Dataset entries
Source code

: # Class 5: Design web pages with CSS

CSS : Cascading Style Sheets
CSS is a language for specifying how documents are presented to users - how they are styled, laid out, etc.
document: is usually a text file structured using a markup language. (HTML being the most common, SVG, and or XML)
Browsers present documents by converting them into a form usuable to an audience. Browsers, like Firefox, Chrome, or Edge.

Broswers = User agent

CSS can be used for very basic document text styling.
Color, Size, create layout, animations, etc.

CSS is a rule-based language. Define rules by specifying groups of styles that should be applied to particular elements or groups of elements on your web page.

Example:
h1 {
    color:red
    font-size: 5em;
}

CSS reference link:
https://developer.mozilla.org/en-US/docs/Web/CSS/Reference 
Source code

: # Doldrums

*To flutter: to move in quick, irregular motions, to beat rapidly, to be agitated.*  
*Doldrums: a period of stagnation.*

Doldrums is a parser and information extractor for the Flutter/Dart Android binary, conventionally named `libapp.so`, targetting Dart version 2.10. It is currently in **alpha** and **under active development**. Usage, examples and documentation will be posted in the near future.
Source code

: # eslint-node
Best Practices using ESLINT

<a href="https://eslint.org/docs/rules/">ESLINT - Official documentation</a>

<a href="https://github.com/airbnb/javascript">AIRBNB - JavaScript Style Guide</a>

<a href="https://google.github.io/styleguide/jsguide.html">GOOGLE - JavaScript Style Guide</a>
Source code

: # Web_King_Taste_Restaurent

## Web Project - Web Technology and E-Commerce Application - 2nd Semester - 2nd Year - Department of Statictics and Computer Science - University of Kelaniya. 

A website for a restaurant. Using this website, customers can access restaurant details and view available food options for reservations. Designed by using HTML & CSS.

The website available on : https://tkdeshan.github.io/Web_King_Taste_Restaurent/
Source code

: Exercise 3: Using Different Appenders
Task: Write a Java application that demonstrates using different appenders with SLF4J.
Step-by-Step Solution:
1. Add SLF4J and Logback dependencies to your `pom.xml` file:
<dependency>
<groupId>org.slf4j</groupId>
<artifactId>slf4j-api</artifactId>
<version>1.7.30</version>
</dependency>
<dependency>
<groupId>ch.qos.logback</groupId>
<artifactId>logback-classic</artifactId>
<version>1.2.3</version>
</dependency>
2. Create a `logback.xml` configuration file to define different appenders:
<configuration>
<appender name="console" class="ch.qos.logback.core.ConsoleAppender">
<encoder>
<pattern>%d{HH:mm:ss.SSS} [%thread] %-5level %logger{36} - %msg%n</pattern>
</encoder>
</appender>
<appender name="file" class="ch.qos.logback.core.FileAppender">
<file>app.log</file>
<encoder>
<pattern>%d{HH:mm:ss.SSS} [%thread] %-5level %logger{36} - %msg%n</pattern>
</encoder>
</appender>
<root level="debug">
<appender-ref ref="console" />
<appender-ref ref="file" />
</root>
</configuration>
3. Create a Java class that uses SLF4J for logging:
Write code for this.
---
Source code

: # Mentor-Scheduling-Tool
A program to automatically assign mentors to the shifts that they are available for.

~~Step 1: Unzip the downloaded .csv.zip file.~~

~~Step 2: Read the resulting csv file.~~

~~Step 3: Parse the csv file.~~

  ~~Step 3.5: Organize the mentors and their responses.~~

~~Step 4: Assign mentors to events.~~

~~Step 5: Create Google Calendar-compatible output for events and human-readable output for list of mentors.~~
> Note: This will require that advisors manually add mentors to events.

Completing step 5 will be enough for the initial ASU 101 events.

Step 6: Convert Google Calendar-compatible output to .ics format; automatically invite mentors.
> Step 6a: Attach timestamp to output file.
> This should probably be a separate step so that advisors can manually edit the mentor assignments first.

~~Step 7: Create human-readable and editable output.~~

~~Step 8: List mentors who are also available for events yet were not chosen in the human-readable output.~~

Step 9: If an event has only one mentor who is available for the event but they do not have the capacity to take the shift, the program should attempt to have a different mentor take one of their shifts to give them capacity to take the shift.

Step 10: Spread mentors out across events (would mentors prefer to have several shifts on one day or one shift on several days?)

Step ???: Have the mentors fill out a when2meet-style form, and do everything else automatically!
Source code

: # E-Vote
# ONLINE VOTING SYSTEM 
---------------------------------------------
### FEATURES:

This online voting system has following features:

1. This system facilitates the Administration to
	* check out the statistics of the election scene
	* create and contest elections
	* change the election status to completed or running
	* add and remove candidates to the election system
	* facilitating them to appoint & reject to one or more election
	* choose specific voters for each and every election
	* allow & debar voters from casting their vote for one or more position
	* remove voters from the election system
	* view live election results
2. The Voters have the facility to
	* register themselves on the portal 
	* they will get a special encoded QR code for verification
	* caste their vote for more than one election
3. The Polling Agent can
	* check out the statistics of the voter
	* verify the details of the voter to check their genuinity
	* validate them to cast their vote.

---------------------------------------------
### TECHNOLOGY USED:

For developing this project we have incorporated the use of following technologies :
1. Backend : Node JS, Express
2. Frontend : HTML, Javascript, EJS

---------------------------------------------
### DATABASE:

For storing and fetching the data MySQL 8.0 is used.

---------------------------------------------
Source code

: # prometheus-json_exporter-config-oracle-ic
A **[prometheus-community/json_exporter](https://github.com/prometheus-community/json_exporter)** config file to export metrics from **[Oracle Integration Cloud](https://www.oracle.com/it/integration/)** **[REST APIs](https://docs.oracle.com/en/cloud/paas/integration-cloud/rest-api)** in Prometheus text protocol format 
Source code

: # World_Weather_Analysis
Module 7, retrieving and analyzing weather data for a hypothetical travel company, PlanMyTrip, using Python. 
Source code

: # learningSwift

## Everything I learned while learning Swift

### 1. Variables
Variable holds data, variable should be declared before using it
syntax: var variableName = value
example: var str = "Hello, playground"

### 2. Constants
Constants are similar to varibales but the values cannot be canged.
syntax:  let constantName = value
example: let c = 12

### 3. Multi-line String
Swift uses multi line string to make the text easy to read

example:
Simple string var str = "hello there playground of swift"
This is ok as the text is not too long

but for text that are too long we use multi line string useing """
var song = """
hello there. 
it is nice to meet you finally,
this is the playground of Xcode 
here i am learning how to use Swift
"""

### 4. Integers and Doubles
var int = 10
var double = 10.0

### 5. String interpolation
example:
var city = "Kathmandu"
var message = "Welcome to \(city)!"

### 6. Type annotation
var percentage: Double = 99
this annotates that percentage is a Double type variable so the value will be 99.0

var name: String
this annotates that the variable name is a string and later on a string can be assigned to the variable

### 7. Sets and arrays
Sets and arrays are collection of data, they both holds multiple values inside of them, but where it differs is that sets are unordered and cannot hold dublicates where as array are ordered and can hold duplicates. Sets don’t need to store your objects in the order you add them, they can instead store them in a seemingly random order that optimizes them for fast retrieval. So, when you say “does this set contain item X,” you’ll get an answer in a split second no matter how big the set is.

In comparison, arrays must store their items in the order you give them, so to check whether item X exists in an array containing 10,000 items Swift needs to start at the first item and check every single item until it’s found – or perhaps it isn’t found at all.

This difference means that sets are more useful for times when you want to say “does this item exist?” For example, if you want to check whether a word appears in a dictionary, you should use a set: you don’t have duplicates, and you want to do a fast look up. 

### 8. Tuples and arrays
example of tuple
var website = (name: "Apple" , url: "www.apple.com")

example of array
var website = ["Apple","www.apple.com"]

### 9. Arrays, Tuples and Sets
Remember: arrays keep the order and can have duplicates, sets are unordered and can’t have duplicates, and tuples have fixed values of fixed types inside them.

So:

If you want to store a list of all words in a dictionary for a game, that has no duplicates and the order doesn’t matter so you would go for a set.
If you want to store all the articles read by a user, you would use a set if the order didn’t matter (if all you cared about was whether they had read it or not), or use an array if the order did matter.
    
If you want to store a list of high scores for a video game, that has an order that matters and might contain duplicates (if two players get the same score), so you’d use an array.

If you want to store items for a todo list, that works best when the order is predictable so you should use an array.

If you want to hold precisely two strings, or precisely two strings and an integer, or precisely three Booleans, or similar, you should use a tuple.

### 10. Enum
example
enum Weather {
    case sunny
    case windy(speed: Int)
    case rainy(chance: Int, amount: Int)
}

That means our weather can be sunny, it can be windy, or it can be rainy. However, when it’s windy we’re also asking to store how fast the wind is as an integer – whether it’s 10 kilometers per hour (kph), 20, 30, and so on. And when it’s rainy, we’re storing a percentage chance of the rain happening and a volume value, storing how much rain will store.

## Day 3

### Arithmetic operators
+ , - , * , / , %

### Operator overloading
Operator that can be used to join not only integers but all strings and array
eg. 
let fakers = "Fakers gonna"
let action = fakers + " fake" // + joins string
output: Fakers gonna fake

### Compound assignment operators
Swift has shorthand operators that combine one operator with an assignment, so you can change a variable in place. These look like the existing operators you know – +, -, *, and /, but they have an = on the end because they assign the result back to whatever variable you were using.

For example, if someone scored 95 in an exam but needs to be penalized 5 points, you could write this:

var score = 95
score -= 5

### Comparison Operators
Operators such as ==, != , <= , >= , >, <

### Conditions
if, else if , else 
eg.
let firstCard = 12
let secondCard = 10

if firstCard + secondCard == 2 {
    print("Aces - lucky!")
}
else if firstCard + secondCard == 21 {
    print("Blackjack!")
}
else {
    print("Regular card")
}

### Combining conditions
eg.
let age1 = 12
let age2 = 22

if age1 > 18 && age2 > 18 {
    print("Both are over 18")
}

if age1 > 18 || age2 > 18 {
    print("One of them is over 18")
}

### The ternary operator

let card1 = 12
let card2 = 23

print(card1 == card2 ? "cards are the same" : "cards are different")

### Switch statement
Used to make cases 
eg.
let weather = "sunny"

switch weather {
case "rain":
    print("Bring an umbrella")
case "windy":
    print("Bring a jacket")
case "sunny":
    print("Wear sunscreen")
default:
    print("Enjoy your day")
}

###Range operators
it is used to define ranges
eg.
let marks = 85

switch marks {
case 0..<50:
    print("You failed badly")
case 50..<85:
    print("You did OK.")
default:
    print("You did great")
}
--
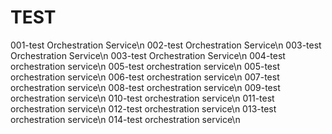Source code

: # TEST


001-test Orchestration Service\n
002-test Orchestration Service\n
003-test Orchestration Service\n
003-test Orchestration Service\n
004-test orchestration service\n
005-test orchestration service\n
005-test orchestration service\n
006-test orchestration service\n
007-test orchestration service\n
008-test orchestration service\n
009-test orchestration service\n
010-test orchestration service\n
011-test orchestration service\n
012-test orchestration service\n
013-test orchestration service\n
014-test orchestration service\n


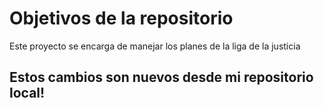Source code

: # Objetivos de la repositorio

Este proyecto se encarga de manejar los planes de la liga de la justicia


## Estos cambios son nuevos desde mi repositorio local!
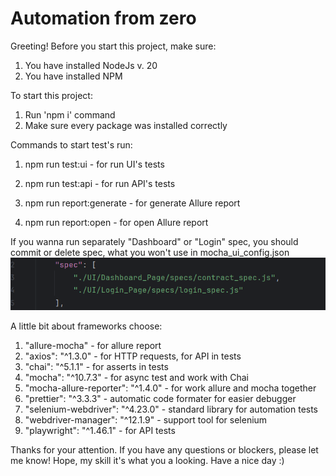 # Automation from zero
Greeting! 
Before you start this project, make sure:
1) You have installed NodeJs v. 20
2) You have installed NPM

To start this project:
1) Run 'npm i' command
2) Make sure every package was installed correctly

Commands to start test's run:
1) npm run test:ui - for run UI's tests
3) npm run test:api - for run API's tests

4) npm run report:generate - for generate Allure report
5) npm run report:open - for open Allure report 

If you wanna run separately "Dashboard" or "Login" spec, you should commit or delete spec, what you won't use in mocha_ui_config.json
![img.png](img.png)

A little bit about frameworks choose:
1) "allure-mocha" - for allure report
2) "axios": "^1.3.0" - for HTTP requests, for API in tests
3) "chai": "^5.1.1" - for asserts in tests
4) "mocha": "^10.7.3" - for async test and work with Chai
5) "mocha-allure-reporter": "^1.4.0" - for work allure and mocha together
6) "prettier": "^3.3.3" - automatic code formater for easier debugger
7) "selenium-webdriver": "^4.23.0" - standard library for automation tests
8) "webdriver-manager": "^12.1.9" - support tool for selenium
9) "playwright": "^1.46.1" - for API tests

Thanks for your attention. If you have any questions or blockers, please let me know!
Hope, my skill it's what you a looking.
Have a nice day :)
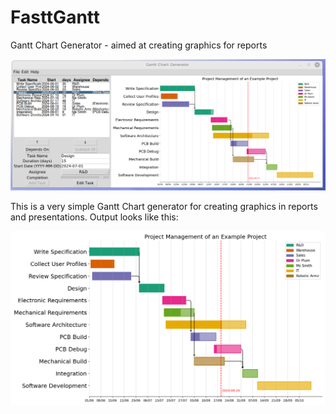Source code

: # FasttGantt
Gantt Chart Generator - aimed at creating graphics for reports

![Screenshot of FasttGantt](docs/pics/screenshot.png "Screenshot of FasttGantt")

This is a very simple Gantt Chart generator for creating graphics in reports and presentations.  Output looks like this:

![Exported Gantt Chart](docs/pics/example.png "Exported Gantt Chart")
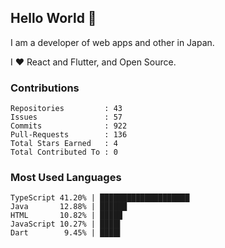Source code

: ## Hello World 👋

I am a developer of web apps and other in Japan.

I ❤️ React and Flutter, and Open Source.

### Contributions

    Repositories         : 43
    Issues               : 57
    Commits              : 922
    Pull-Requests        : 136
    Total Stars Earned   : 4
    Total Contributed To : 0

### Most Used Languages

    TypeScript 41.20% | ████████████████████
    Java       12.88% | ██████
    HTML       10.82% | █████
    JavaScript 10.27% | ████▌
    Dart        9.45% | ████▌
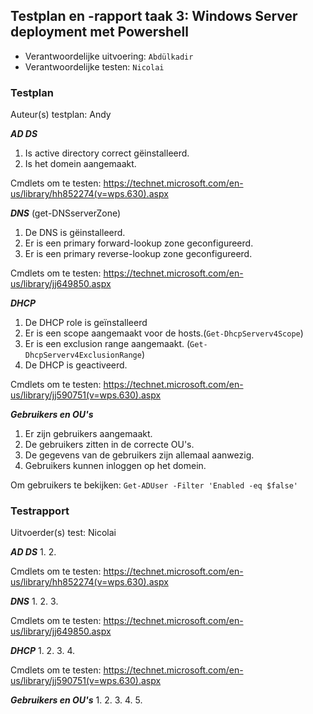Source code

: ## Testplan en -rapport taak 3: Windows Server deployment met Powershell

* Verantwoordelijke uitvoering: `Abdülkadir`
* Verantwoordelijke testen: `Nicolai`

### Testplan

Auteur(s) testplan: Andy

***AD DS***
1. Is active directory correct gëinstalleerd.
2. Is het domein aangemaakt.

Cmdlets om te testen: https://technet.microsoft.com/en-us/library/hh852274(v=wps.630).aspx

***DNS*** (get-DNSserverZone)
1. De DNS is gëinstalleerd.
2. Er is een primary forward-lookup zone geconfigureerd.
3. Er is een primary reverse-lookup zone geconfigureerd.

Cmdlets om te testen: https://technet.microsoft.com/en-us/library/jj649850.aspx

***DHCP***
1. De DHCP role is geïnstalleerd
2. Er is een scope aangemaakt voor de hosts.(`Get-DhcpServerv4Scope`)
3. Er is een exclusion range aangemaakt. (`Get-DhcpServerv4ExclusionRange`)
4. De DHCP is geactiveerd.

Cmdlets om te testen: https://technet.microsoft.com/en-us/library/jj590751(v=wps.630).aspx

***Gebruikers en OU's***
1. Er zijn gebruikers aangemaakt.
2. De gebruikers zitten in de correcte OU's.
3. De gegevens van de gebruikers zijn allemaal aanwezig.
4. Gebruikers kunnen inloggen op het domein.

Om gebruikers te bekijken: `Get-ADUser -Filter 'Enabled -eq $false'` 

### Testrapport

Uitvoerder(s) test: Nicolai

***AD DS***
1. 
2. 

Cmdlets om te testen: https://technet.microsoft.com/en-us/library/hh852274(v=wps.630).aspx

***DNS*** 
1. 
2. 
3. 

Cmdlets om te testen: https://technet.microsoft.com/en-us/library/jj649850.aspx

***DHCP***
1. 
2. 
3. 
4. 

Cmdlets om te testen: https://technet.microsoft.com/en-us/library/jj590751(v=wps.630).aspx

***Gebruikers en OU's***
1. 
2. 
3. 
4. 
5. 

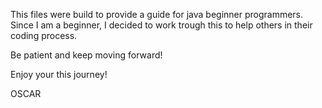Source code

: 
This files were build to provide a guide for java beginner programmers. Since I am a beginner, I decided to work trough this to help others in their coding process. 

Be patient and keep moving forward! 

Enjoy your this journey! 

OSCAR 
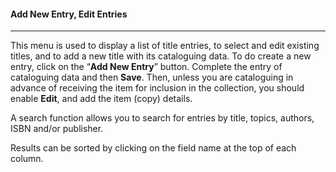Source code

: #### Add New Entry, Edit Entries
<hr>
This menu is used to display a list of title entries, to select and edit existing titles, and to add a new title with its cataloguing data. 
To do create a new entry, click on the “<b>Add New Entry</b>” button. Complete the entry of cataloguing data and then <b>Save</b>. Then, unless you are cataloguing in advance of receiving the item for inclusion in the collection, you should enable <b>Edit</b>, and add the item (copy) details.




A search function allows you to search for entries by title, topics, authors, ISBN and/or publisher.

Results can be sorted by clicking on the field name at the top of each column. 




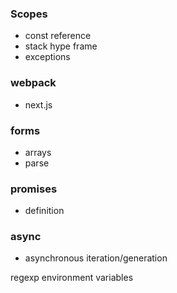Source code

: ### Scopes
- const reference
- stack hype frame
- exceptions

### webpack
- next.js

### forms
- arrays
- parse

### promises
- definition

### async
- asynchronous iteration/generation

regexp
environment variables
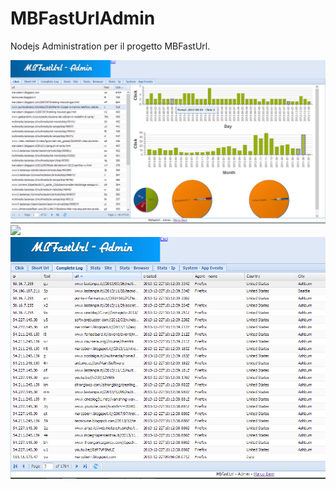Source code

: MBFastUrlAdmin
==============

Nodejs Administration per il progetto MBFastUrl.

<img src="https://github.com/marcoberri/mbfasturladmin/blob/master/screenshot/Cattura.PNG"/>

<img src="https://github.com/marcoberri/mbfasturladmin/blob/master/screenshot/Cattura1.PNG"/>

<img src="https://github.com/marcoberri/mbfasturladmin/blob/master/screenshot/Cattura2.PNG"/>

:: What the exercise asks ::
Your answer must be the lines above from the one containing "resulting csv file.~~" to the one containing "Step 9: If an", both included, restated word for word.

:: Task solution ::
~~Step 2: Read the resulting csv file.~~

~~Step 3: Parse the csv file.~~

  ~~Step 3.5: Organize the mentors and their responses.~~

~~Step 4: Assign mentors to events.~~

~~Step 5: Create Google Calendar-compatible output for events and human-readable output for list of mentors.~~
> Note: This will require that advisors manually add mentors to events.

Completing step 5 will be enough for the initial ASU 101 events.

Step 6: Convert Google Calendar-compatible output to .ics format; automatically invite mentors.
> Step 6a: Attach timestamp to output file.
> This should probably be a separate step so that advisors can manually edit the mentor assignments first.

~~Step 7: Create human-readable and editable output.~~

~~Step 8: List mentors who are also available for events yet were not chosen in the human-readable output.~~

Step 9: If an event has only one mentor who is available for the event but they do not have the capacity to take the shift, the program should attempt to have a different mentor take one of their shifts to give them capacity to take the shift.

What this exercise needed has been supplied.